= Kreivės / Vilnius Queer Festival =

LGBTQ film festival in Lithuania

Vilnius Queer Festival “Kreivės” is an annual LGBT film festival in Lithuania. The term "Kreivės" from the Lithuanian language means "the curves".

The festival is open to feature films, documentaries and short films focusing on lesbian, gay, bisexual, transgender, queer, and intersex themes. Nonetheless, building on earlier and cooperating with current other queer initiatives, the festival aspires to be a unique space for film screenings, events, and community building. Working languages of the festival are Lithuanian and English. Works accepted to screen at the festival are categorised in competitive and non-competitive categories at the discretion of "Kreivės".

Held in a little cinema in central Vilnius and venues across the town, "Kreivės" events attract several thousand visitors each year. Entrance to the festival's film screenings and events is donation-based.

The festival is organised by In Corpore in cooperation with other organisations and individual activists and artists.

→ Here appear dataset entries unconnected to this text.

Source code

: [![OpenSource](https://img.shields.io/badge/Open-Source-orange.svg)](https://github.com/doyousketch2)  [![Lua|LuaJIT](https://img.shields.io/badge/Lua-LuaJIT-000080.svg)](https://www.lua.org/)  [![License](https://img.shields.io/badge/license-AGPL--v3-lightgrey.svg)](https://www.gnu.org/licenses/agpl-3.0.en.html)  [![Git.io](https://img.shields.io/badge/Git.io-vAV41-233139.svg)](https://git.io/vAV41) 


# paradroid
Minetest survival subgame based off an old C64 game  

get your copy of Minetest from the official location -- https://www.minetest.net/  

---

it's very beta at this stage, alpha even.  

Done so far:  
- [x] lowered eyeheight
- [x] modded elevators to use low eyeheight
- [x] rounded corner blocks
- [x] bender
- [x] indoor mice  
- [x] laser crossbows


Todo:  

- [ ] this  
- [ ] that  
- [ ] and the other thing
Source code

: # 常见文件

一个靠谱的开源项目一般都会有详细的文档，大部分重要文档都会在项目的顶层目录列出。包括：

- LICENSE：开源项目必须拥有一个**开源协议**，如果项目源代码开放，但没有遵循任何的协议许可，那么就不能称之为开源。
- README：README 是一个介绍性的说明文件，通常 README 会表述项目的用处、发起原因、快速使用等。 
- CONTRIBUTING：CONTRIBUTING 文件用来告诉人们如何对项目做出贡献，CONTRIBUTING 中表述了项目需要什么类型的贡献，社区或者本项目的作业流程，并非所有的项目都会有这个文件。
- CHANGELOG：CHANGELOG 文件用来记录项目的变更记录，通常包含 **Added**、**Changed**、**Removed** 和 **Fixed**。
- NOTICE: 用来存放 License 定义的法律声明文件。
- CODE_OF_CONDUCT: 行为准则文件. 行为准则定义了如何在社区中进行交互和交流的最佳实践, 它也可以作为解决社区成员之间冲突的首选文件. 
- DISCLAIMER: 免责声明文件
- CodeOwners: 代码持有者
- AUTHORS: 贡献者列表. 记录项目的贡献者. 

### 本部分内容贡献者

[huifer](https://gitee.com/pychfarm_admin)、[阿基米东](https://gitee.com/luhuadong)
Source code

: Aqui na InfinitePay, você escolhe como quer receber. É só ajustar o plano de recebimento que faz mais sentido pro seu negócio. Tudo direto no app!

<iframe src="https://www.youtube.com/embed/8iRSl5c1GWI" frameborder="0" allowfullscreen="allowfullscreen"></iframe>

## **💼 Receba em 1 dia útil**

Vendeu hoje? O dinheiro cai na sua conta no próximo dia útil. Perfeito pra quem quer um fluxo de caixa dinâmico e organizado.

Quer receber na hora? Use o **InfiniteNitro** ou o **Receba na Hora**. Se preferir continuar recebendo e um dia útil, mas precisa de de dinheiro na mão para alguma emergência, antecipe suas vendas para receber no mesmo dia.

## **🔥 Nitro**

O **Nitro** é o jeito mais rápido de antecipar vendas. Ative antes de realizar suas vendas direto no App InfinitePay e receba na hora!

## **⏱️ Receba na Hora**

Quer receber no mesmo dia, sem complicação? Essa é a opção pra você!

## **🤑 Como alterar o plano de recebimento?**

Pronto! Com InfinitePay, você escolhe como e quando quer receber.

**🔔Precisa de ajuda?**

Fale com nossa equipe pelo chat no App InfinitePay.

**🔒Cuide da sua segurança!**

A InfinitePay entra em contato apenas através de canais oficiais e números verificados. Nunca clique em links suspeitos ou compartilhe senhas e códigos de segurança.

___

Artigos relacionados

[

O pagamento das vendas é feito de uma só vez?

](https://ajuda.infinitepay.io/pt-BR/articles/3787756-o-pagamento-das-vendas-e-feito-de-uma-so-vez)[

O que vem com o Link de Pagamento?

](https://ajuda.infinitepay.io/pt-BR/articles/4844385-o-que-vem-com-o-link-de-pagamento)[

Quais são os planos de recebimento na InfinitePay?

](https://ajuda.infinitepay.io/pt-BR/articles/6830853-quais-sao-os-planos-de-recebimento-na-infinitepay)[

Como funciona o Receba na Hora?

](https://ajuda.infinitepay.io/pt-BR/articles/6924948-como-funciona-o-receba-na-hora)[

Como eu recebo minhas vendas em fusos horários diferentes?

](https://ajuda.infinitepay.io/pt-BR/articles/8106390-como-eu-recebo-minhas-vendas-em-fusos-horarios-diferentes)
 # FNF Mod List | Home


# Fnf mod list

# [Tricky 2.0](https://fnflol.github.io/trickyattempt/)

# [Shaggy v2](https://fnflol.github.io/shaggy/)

==2017 winners and featured movies==
- Best Short Film: Beautiful figure (Szép alak): A realistic tale of unrequited desire and infatuation.
- Jury's Special Mention: Mr. Sugar daddy: The performance of Bengt C.W. Carlsson gives life to some essential questions about sex, love, and aging.
- Audience Choice: Cas: Pepijn and Sjors' steady, seven-year relationship is shaken up after they allow a young student named Cas to sleep on their couch until he finds a place of his own.